Illustrata la tematica scelta, Rey e Melendy hanno chiesto agli studenti di portare delle loro proposte «e poi li abbiamo accompagnati nel mettere in scena le loro idee. Ad esempio ognuno ha sviluppato un personaggio particolare, anche attraverso lavori di improvvisazione»; mentre i numeri di gruppo che coinvolgono l’intera classe sono stati creati dalla compagnia. Più che un personaggio vero e proprio gli studenti Candice Bogousslavsky, Salomé Coquoz, Tal Erev, Andrina Hauri, Anaïs Lhérieau, Zoe Notartomaso, Filippo Randi, Liam Rooney, Jolan Van Beek, Rosalie Völlmin e Simon Wahl «interpretano dei ruoli, che non sono per forza, per dirne alcuni, lo sposo o il nonno o il parroco».

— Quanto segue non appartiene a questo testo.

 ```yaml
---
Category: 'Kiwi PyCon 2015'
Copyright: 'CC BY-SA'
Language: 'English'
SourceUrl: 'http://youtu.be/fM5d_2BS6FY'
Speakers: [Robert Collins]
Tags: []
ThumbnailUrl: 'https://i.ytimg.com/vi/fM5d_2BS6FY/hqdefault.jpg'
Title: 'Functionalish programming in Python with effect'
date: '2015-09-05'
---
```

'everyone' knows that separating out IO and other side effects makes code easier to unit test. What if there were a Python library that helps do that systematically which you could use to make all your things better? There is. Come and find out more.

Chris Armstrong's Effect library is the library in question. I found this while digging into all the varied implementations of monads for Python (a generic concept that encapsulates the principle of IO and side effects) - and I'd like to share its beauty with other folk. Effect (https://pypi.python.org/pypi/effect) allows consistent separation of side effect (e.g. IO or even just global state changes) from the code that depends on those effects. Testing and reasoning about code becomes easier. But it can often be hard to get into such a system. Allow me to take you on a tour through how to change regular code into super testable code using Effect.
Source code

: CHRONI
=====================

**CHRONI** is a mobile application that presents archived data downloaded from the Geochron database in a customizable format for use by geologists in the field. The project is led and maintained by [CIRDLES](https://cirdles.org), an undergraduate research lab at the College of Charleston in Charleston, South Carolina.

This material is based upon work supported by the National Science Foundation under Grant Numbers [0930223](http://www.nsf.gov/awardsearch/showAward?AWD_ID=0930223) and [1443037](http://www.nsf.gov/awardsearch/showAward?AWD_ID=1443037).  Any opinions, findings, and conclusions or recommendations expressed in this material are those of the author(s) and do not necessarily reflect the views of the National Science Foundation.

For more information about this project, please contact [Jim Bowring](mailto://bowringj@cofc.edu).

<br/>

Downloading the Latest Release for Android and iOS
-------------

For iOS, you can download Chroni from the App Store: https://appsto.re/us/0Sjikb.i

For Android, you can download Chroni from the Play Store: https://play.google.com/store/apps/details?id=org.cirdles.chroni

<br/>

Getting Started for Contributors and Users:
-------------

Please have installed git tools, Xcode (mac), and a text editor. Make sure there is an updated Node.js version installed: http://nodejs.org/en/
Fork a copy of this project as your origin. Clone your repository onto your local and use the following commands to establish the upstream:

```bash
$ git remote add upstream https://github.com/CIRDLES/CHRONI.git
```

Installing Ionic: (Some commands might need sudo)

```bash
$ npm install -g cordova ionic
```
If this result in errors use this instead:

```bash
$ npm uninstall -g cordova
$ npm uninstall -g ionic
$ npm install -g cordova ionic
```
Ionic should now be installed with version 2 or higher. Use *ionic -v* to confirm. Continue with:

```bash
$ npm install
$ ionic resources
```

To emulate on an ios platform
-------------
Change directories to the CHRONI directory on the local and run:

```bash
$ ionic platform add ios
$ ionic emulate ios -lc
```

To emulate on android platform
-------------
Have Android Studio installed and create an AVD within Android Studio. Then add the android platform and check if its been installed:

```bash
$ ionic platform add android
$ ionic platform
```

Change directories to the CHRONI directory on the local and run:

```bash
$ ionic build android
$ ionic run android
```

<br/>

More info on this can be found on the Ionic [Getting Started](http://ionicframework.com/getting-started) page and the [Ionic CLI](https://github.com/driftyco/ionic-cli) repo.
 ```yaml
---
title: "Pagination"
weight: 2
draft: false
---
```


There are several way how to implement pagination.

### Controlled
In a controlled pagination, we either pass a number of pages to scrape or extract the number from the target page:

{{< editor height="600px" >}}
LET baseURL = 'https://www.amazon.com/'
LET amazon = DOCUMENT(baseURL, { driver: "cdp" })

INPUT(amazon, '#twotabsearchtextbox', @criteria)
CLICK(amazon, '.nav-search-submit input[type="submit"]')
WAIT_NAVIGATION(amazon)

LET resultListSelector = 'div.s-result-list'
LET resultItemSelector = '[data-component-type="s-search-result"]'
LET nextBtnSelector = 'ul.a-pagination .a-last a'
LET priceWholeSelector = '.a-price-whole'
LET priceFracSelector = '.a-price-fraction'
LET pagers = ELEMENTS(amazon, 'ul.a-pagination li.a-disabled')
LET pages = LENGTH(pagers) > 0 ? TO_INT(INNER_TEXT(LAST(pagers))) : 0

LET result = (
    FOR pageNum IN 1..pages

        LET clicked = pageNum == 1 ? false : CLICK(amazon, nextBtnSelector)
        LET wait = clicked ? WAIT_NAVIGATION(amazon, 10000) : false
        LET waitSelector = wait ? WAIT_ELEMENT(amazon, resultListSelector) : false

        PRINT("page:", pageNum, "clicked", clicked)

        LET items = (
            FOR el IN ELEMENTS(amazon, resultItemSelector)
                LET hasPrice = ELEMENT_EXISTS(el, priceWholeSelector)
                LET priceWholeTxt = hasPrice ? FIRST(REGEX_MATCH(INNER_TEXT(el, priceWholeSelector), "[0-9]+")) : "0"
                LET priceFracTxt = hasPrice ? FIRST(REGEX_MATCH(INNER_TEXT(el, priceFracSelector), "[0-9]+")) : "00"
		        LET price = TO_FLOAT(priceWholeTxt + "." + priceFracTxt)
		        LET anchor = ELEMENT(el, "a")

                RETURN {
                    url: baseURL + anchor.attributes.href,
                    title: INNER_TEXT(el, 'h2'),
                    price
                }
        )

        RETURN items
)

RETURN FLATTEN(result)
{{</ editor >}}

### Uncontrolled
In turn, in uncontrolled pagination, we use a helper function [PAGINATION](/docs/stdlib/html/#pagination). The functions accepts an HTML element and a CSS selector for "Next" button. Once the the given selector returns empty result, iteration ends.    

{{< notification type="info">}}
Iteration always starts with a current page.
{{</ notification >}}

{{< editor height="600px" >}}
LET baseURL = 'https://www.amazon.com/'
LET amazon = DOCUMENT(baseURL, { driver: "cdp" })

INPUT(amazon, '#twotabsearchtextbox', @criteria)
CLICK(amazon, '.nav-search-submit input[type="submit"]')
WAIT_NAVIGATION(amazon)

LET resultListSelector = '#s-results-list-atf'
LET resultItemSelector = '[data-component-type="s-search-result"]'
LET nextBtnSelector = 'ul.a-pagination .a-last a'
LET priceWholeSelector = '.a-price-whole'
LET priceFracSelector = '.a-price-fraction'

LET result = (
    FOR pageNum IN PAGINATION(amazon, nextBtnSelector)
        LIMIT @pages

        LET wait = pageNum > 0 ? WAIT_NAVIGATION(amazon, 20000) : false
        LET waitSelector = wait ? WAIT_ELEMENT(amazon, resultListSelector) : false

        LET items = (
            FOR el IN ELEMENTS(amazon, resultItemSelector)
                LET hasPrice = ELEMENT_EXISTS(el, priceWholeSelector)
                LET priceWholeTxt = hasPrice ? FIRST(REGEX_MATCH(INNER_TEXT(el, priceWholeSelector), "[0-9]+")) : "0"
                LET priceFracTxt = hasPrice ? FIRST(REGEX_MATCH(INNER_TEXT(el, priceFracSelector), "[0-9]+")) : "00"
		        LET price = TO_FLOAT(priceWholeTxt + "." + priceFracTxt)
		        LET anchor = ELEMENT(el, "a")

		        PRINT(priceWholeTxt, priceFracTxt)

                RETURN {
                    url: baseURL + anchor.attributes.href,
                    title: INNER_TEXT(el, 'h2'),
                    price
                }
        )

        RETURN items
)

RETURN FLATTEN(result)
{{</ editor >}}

Gli studenti – aggiunge Céline Rey – hanno apprezzato il concetto e potuto sviluppare idee. «Li abbiamo trovati ricettivi in merito all’argomento attorno al quale ruota il lavoro di fine Bachelor. Credo che il significato che può avere una relazione e come si assume il matrimonio in una società che ne mette sempre più in discussione la necessità o perfino il senso, per questa generazione siano tematiche che contano. Molte coppie giovani non danno più un grande valore al matrimonio, però continuano a dar valore all’amore e alle relazioni».

La première di ‘Almost Married’ (coreografia di David Labanca e musica di Dario Miranda) è in cartellone venerdì 14 luglio al Teatro Dimitri (ore 20). Sempre a Verscio sono previste repliche il 15, 16, 20, 26, 31 luglio e l’1, 5, 8, 12, 15, 30 agosto; in Ticino lo spettacolo verrà proposto anche il 21 luglio in Piazza ad Avegno e il 25 luglio al parco Orselina (evento gratuito).

L’arte clownistica: non solo circo

La compagnia Les Doptik è nata dall’incontro di Céline Rey e David Melendy durante i loro studi di Physical Theatre all’Accademia Dimitri. Rey e Melendy dal 2013 sono diventati un duo di clown, portando avanti la loro passione per l’arte della clownerie e consolidando la loro complicità sul palco.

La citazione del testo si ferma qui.